Because we think changing the conditions of women and girls must go hand-in-hand; their economic, political, and social empowerment must be addressed simultaneously.

This January, as a commitment to the Community of Democracies, the United States brought together more than 120 women from Azerbaijan, Armenia, Georgia, Turkey, Greece, and Cyprus who own or wish to start small to medium-sized businesses to kick off the Invest for the Future Initiative. We want to help women across the world to train, network, and connect so that they too can start businesses to support themselves and their families, and eventually, employ their neighbors. And we will be expanding this program into Central Asia, the Balkans, Moldova, Belarus, and Ukraine.

We are especially appreciative of the work that has been done by so many of the European leaders represented here. We thank all of you for that support. I particularly want to thank the Scandinavian countries for the work you do to integrate refugees into your societies by giving women access to work and education, and by protecting women from the scourge of human trafficking. I want to acknowledge the programs that The Netherlands are running to train civil society leaders and business women in Afghanistan. And I want to thank Lithuania again for your support for women entrepreneurs in Georgia, Afghanistan, Belarus, and Ukraine.

We want to do more to figure out what it is women themselves want, because we don’t want to be in a position of imposing or trying to sell ideas that may or may not be responsive to the needs that women themselves have. Through the Gender Equality Working Group, we partnered with The Netherlands to put together dialogues with female civil society leaders. The first meeting was in Tunisia in May; it brought together women from Tunisia, Morocco, Yemen, Egypt, Iraq, and Lebanon.
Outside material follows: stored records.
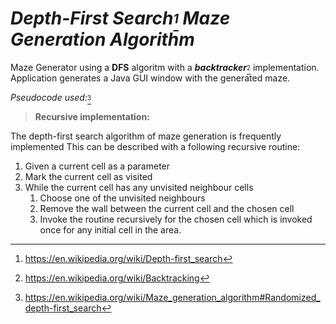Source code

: # *Depth-First Search<sub>[^1]</sub> Maze Generation Algorithm*
Maze Generator using a **DFS** algoritm with a **_backtracker_**<sub>[^2]</sub> implementation.
Application generates a Java GUI window with the generated maze.

_Pseudocode used:_<sub>[^3]</sub>
  
 > **Recursive implementation:**
  
  The depth-first search algorithm of maze generation is frequently implemented
  This can be described with a following recursive routine:
  1. Given a current cell as a parameter
  2. Mark the current cell as visited
  3. While the current cell has any unvisited neighbour cells
        1. Choose one of the unvisited neighbours
        2. Remove the wall between the current cell and the chosen cell
        3. Invoke the routine recursively for the chosen cell which is invoked once for any initial cell in the area.



[^1]: https://en.wikipedia.org/wiki/Depth-first_search
[^2]: https://en.wikipedia.org/wiki/Backtracking
[^3]: https://en.wikipedia.org/wiki/Maze_generation_algorithm#Randomized_depth-first_search

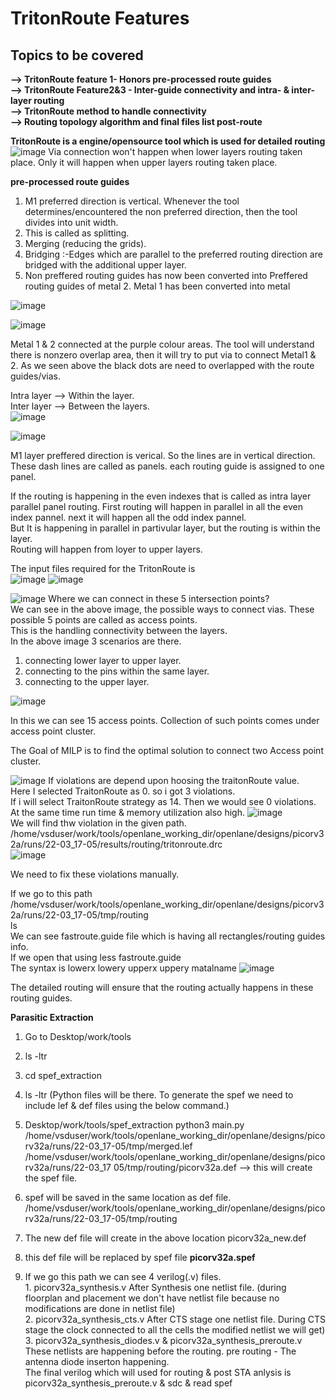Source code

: # TritonRoute Features 
##  Topics to be covered
**--> TritonRoute feature 1- Honors pre-processed route guides**   
**--> TritonRoute Feature2&3 - Inter-guide connectivity and intra- & inter-layer routing**    
**--> TritonRoute method to handle connectivity**     
**--> Routing topology algorithm and final files list post-route**

**TritonRoute is a engine/opensource tool which is used for detailed routing**  
![image](https://github.com/Gayathri4801/NASSCOM-VSD-IAT/assets/163323618/8ae3eb9b-cd03-4b2a-aa02-42e54fa8f143)
Via connection won't happen  when lower layers routing taken place. Only it will happen when upper layers routing taken place.   

**pre-processed route guides**

1. M1 preferred direction is vertical. Whenever the tool determines/encountered the non preferred direction, then the tool divides into unit width.
2. This is called as splitting.   
3. Merging (reducing the grids).   
4. Bridging :-Edges which are parallel to the preferred routing direction are bridged with the additional upper layer.
5. Non preffered routing guides has now been converted into Preffered routing guides of metal 2.  Metal 1 has been converted into metal
     
![image](https://github.com/Gayathri4801/NASSCOM-VSD-IAT/assets/163323618/5944079e-e9a8-43c9-b5ca-24822cb8b749)

![image](https://github.com/Gayathri4801/NASSCOM-VSD-IAT/assets/163323618/2b17c150-d562-40b4-b4e6-397ed5878ab0)

Metal 1 & 2 connected at the purple colour areas. The tool will understand there is nonzero overlap area, then it will try to put via to connect Metal1 & 2.   As we seen above the black dots are need to overlapped with the route guides/vias.  

Intra layer --> Within the layer.   
Inter layer --> Between the layers.  
![image](https://github.com/Gayathri4801/NASSCOM-VSD-IAT/assets/163323618/d9c7705a-b84a-4841-be47-a81904c3338f)

![image](https://github.com/Gayathri4801/NASSCOM-VSD-IAT/assets/163323618/a28caf18-574e-49a5-b756-f55b11f2c2d8)

M1 layer preffered direction is verical. So the lines are in vertical direction. These dash lines are called as panels.  each routing guide is assigned to one panel.  

If the routing is happening in the even indexes that is called as intra layer parallel panel routing.  First routing will happen in parallel in all the even index pannel. next it will happen all the odd index pannel.  
But It is happening in parallel in partivular layer, but the routing is within the layer.  
Routing will happen from loyer to upper layers.  


The input files required for the TritonRoute is   
![image](https://github.com/Gayathri4801/NASSCOM-VSD-IAT/assets/163323618/e19b2164-f774-4a65-a792-ad47a597afc7)
![image](https://github.com/Gayathri4801/NASSCOM-VSD-IAT/assets/163323618/068cb389-315b-4bf7-beb6-ce312fa24530)

![image](https://github.com/Gayathri4801/NASSCOM-VSD-IAT/assets/163323618/9d57e82c-8d38-48b1-a31a-63a1380afcd0)
Where we can connect in these 5 intersection points?  
We can see in the above image, the possible ways to connect vias. These possible 5 points are called as access points.  
This is the handling connectivity between the layers.     
In the above image 3 scenarios are there.     
1. connecting lower layer to upper layer.   
2. connecting to the pins within the same layer.   
3. connecting to the upper layer.     

![image](https://github.com/Gayathri4801/NASSCOM-VSD-IAT/assets/163323618/4ef41196-d213-47fb-b526-a608cd17f691)

In this we can see 15 access points.  Collection of such points comes under access point cluster.   

The Goal of MILP is to find the optimal solution to connect two Access point cluster.  

![image](https://github.com/Gayathri4801/NASSCOM-VSD-IAT/assets/163323618/8e12e9b3-852c-4b39-a9d1-5d26fc76e6d6)
If violations are depend upon hoosing the traitonRoute value.  
Here I selected TraitonRoute as 0. so i got 3 violations.  
If i will select TraitonRoute strategy as 14. Then we would see 0 violations. At the same time run time & memory utilization also high. 
![image](https://github.com/Gayathri4801/NASSCOM-VSD-IAT/assets/163323618/64804c78-e37c-44b0-bf5b-af1e5791b1cc)  
We will find thw violation in the given path.  
/home/vsduser/work/tools/openlane_working_dir/openlane/designs/picorv32a/runs/22-03_17-05/results/routing/tritonroute.drc   
![image](https://github.com/Gayathri4801/NASSCOM-VSD-IAT/assets/163323618/df016178-77a9-40d4-9467-0fa2f8fb9d35)

We need to fix these violations manually.  

If we go to this path
/home/vsduser/work/tools/openlane_working_dir/openlane/designs/picorv32a/runs/22-03_17-05/tmp/routing    
ls   
We can see fastroute.guide file which is having all rectangles/routing guides info.  
If we open that using less fastroute.guide   
The syntax is lowerx lowery upperx uppery matalname
![image](https://github.com/Gayathri4801/NASSCOM-VSD-IAT/assets/163323618/08b208c7-6f25-48e2-b149-f0d32fdef511)

The detailed routing will ensure that the routing actually happens in these routing guides.   

**Parasitic Extraction**

1. Go to Desktop/work/tools           
2. ls -ltr   
3. cd spef_extraction      
4. ls -ltr     (Python files will be there. To generate the spef we need to include lef & def files using the below command.)     
5. Desktop/work/tools/spef_extraction python3 main.py /home/vsduser/work/tools/openlane_working_dir/openlane/designs/picorv32a/runs/22-03_17-05/tmp/merged.lef  /home/vsduser/work/tools/openlane_working_dir/openlane/designs/picorv32a/runs/22-03_17 05/tmp/routing/picorv32a.def     --> this will create the spef file.    
6. spef will be saved in the same location as def file.       
/home/vsduser/work/tools/openlane_working_dir/openlane/designs/picorv32a/runs/22-03_17-05/tmp/routing    
7. The new def file will create in the above location picorv32a_new.def   
8. this def file will be replaced by spef file **picorv32a.spef**    
     
9. If we go this path we can see 4 verilog(.v) files.    
         1. picorv32a_synthesis.v   After Synthesis one netlist file.  (during floorplan and placement we don't have netlist file because no modifications are done in netlist file)    
         2. picorv32a_synthesis_cts.v   After CTS stage one netlist file.  During CTS stage the clock connected to all the cells the  modified netlist we will get)    
         3. picorv32a_synthesis_diodes.v & picorv32a_synthesis_preroute.v    
         These netlists are happening before the routing. pre routing - The antenna diode inserton happening.     
The final verilog which will used for routing & post STA anlysis is picorv32a_synthesis_preroute.v  & sdc & read spef      


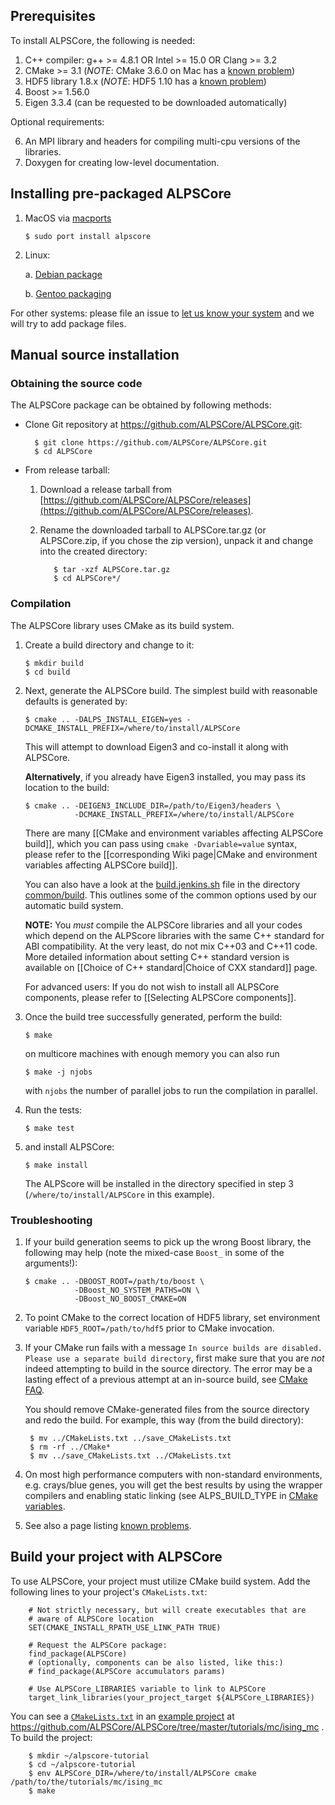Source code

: 
Prerequisites
-------------

To install ALPSCore, the following is needed:

 1. C++ compiler: g++ >= 4.8.1 OR Intel >= 15.0 OR Clang >= 3.2
 2. CMake >= 3.1 (*NOTE*: CMake 3.6.0 on Mac has a [known problem](Known-problems-and-workarounds))
 3. HDF5 library 1.8.x (*NOTE*: HDF5 1.10 has a [known problem](Known-problems-and-workarounds#some-hdf5-related-tests-fail))
 4. Boost >= 1.56.0
 5. Eigen 3.3.4 (can be requested to be downloaded automatically)

Optional requirements:

 6. An MPI library and headers for compiling multi-cpu versions of the libraries.
 7. Doxygen for creating low-level documentation.


Installing pre-packaged ALPSCore
--------------------------------

 1. MacOS via [macports](http://macports.org)

        $ sudo port install alpscore

 2. Linux:

    a. [Debian package](https://github.com/cmsi/ma-alpscore.)

    b. [Gentoo packaging](https://github.com/ALPSCore/packaging/blob/master/gentoo)


For other systems: please file an issue to
[let us know your system](https://github.com/ALPSCore/ALPSCore/issues?q=is%3Aopen)
and we will try to add package files.


Manual source installation
--------------------------

### Obtaining the source code ###

The ALPSCore package can be obtained by following methods:

* Clone Git repository at https://github.com/ALPSCore/ALPSCore.git:

        $ git clone https://github.com/ALPSCore/ALPSCore.git
        $ cd ALPSCore

* From release tarball:

  1. Download a release tarball from
     [https://github.com/ALPSCore/ALPSCore/releases](https://github.com/ALPSCore/ALPSCore/releases).

  1. Rename the downloaded tarball to ALPSCore.tar.gz (or ALPSCore.zip, if
     you chose the zip version), unpack it and change into the created directory:

            $ tar -xzf ALPSCore.tar.gz
            $ cd ALPSCore*/

### Compilation ###

The ALPSCore library uses CMake as its build system.

1. Create a build directory and change to it:

       $ mkdir build
       $ cd build

2. Next, generate the ALPSCore build. The simplest build with reasonable
   defaults is generated by:

       $ cmake .. -DALPS_INSTALL_EIGEN=yes -DCMAKE_INSTALL_PREFIX=/where/to/install/ALPSCore

   This will attempt to download Eigen3 and co-install it along with ALPSCore.

   **Alternatively**, if you already have Eigen3 installed, you may pass its
   location to the build:

       $ cmake .. -DEIGEN3_INCLUDE_DIR=/path/to/Eigen3/headers \
                  -DCMAKE_INSTALL_PREFIX=/where/to/install/ALPSCore

   There are many [[CMake and environment variables affecting ALPSCore build]],
   which you can pass using `cmake -Dvariable=value` syntax, please refer to
   the [[corresponding Wiki page|CMake and environment variables affecting ALPSCore build]].

   You can also have a look at the [build.jenkins.sh](https://github.com/ALPSCore/ALPSCore/blob/master/common/build/build.jenkins.sh)
   file in the directory [common/build](https://github.com/ALPSCore/ALPSCore/tree/master/common/build).
   This outlines some of the common options used by our automatic build system.

   **NOTE:** You _must_ compile the ALPSCore libraries and all your codes which
   depend on the ALPScore libraries with the same C++ standard for ABI
   compatibility. At the very least, do not mix C++03 and C++11 code.  More
   detailed information about setting C++ standard version is available on
   [[Choice of C++ standard|Choice of CXX standard]] page.

   For advanced users: If you do not wish to install all ALPSCore components,
   please refer to [[Selecting ALPSCore components]].

3. Once the build tree successfully generated, perform the build:

       $ make

   on multicore machines with enough memory you can also run

       $ make -j njobs

   with `njobs` the number of parallel jobs to run the compilation in parallel.

4. Run the tests:

       $ make test

5. and install ALPSCore:

       $ make install

   The ALPScore will be installed in the directory specified in step 3
   (``/where/to/install/ALPSCore`` in this example).

### Troubleshooting ###

1. If your build generation seems to pick up the wrong Boost library,
   the following may help (note the mixed-case `Boost_` in some of the arguments!):

       $ cmake .. -DBOOST_ROOT=/path/to/boost \
                  -DBoost_NO_SYSTEM_PATHS=ON \
                  -DBoost_NO_BOOST_CMAKE=ON

2. To point CMake to the correct location of HDF5 library, set environment variable
   `HDF5_ROOT=/path/to/hdf5` prior to CMake invocation.

3. If your CMake run fails with a message `In source builds are disabled.  Please use a separate build directory`,
   first make sure that you are *not* indeed attempting to build in the source
   directory. The error may be a lasting effect of a previous attempt at an
   in-source build, see
   [CMake FAQ](https://cmake.org/Wiki/CMake_FAQ#I_run_an_out-of-source_build_but_CMake_generates_in-source_anyway._Why.3F).

   You should remove CMake-generated files from the source directory and redo
   the build. For example, this way (from the build directory):

        $ mv ../CMakeLists.txt ../save_CMakeLists.txt
        $ rm -rf ../CMake*
        $ mv ../save_CMakeLists.txt ../CMakeLists.txt

4. On most high performance computers with non-standard environments, e.g.
   crays/blue genes, you will get the best results by using the wrapper
   compilers and enabling static linking (see ALPS_BUILD_TYPE in
   [CMake variables](CMake-and-environment-variables-affecting-ALPSCore-build).

5. See also a page listing [known problems](Known-problems-and-workarounds).


Build your project with ALPSCore
--------------------------------

To use ALPSCore, your project must utilize CMake build system. Add the
following lines to your project's ``CMakeLists.txt``:

        # Not strictly necessary, but will create executables that are
        # aware of ALPSCore location
        SET(CMAKE_INSTALL_RPATH_USE_LINK_PATH TRUE)

        # Request the ALPSCore package:
        find_package(ALPSCore)
        # (optionally, components can be also listed, like this:)
        # find_package(ALPSCore accumulators params)

        # Use ALPSCore_LIBRARIES variable to link to ALPSCore
        target_link_libraries(your_project_target ${ALPSCore_LIBRARIES})

You can see a [`CMakeLists.txt`](https://github.com/ALPSCore/ALPSCore/blob/master/tutorials/mc/ising_mc/CMakeLists.txt)
in an [example project](https://github.com/ALPSCore/ALPSCore/tree/master/tutorials/mc/ising_mc)
at https://github.com/ALPSCore/ALPSCore/tree/master/tutorials/mc/ising_mc . To build the project:

        $ mkdir ~/alpscore-tutorial
        $ cd ~/alpscore-tutorial
        $ env ALPSCore_DIR=/where/to/install/ALPSCore cmake /path/to/the/tutorials/mc/ising_mc
        $ make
So our work is to help empower and enable, to convene and then to support. Our struggle is not just about the choices people make in the voting booth, it’s about all the choices that should be available to women today – to study, to take out a loan, to inherit money, to win custody of children, to start a business, to drive.

Sometimes dignity means nothing more profound than to walk safely to fetch water or visit a friend without fear that you’ll be beaten, harassed, or kidnapped. But for too many women in too many places, even these most basic rights remain a distant dream. Whether you are a woman in downtown Cairo or a mother in a small Indian village or a girl growing up right here in Vilnius or in New York City, we have to send a clear, unmistakable message that young women, just like young men, have the right to their dreams and their dignity in the 21st century.

When you look back at the last 300 years of history, you can see a pattern. You can see that the 19th century, the great human rights struggle was against organized slavery; the 20th century, the great struggle was against totalitarianism; the great struggle of the 21st century is to ensure that women are fully given the rights they have as human beings – in their families, in their societies, and in the world.

So let us work together, day by day, to make sure that when we meet again 10 years from now, we will be able to look back on progress, not only continuing progress in my country, which someday, perhaps, will match Finland and Lithuania with having a woman president – (laughter) – but in every country everywhere – (applause). And particularly, let those of us who enjoy the benefits of freedom, for whom legal restrictions and barriers have been broken down, and what remains are more internal, more psychological – let us be sure that we keep opening doors for those elsewhere. We cannot take any solace in our own freedoms when women elsewhere are denied those same rights.

So this is a great opportunity for us to come together and acknowledge that women’s progress is essential for global progress, and the United States stands with all of you as we make that progress together. Thank you all very much. (Applause.)